MATERIAL FOR THIS EXERCISE START
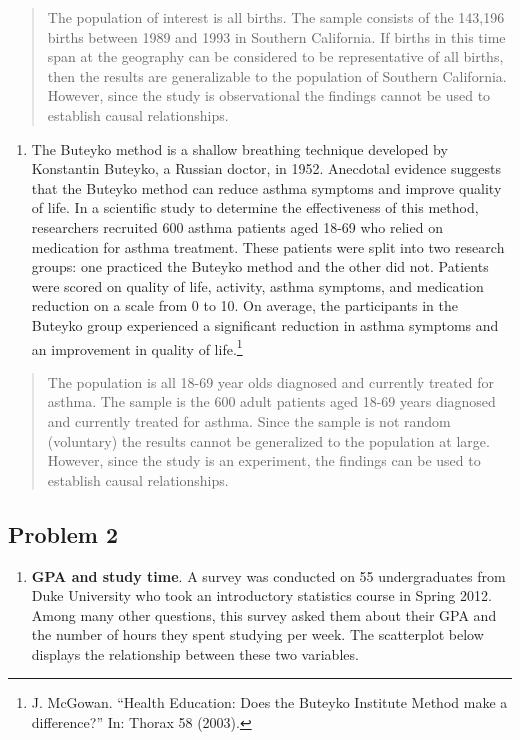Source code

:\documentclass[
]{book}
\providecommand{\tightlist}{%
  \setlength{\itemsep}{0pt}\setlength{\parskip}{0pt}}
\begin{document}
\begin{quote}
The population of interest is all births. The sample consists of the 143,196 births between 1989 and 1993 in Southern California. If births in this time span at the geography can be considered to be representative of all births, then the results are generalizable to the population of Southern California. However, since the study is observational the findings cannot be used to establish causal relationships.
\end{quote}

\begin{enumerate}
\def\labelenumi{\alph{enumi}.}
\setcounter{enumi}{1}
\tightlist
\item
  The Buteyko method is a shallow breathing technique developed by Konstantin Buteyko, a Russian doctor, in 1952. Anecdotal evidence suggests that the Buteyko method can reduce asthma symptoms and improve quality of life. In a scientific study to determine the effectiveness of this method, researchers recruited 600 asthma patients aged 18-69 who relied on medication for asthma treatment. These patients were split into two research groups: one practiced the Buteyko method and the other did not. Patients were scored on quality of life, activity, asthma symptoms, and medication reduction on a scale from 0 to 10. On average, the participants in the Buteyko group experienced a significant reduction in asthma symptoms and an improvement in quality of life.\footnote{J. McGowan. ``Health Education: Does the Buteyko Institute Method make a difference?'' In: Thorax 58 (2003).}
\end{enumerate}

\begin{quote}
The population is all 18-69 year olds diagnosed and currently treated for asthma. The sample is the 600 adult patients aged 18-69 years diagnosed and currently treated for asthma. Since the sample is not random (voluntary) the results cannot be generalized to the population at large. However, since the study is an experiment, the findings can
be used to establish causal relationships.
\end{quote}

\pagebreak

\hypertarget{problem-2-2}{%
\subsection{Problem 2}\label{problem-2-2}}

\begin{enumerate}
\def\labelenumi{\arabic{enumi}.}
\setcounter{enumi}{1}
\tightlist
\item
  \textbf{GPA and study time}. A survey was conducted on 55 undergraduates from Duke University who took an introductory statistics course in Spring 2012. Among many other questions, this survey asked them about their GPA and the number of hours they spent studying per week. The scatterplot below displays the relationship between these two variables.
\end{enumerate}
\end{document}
MATERIAL FOR THIS EXERCISE END
ASSIGNMENT
Lines of the data that include the string "establish" are to be counted; report the total by itself.

ANSWER TO THE EXERCISE
2